<<<<

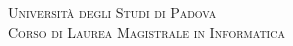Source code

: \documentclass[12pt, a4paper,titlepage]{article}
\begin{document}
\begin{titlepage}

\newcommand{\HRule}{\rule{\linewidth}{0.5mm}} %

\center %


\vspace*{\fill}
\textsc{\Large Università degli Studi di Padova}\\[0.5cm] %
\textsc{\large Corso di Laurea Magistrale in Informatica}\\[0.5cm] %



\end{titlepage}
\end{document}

>>>>

- _PROBLEM_
Where a picture appears, omit it, and otherwise retype the material exactly.

- _SOLUTION_
Source code

: \documentclass[12pt, a4paper,titlepage]{article}
\begin{document}
\begin{titlepage}

\newcommand{\HRule}{\rule{\linewidth}{0.5mm}} %

\center %


\vspace*{\fill}
\textsc{\Large Università degli Studi di Padova}\\[0.5cm] %
\textsc{\large Corso di Laurea Magistrale in Informatica}\\[0.5cm] %



\end{titlepage}
\end{document}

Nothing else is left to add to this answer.